Oleh M. Hermayani Putera

Avatar
Ilustrasi. Dok. Magic Space

ADIL adalah kata sederhana, tetapi memikul beban sejarah yang besar. Dua kali ia muncul dalam Pancasila—“Kemanusiaan yang adil dan beradab” serta “Keadilan sosial bagi seluruh rakyat Indonesia”. Bukan kebetulan, melainkan pesan bahwa tanpa keadilan, persatuan bangsa rapuh, pembangunan kehilangan ruh, dan republik bisa retak oleh curiga serta luka.

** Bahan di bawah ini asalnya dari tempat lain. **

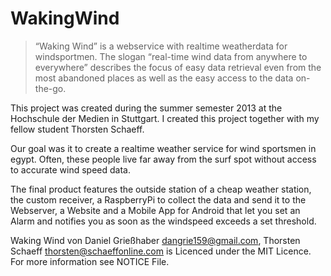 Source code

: WakingWind
==========

>“Waking Wind” is a webservice with realtime weatherdata for windsportmen. The slogan “real-time wind data from anywhere to everywhere” describes the focus of easy data retrieval even from the most abandoned places as well as the easy access to the data on-the-go.

This project was created during the summer semester 2013 at the Hochschule der Medien in Stuttgart. I created this project together with my fellow student Thorsten Schaeff.

Our goal was it to create a realtime weather service for wind sportsmen in egypt. Often, these people live far away from the surf spot without access to accurate wind speed data.

The final product features the outside station of a cheap weather station, the custom receiver, a RaspberryPi to collect the data and send it to the Webserver, a Website and a Mobile App for Android that let you set an Alarm and notifies you as soon as the windspeed exceeds a set threshold.

Waking Wind von Daniel Grießhaber <dangrie159@gmail.com>, Thorsten Schaeff <thorsten@schaeffonline.com> is Licenced under the MIT Licence. For more information see NOTICE File.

Namun, di negeri yang dicatat sebagai bangsa paling dermawan di dunia, keadilan justru kerap terasa jauh. Charities Aid Foundation (CAF) dalam laporan World Giving Index 2022 menempatkan Indonesia di peringkat pertama selama lima tahun berturut-turut (CAF, 2022). Artinya, gotong royong, empati, dan kemurahan hati masih menjadi denyut nadi rakyat dan modal sosial luar biasa bangsa ini.

Kedermawanan ini kontras dengan realitas: ketimpangan sosial-ekonomi tetap menganga. Badan Pusat Statistik (BPS) mencatat, rasio gini Indonesia pada September 2024 sebesar 0,381—turun tipis dari tahun sebelumnya, tetapi tetap menandakan distribusi kekayaan belum merata (BPS, 2024).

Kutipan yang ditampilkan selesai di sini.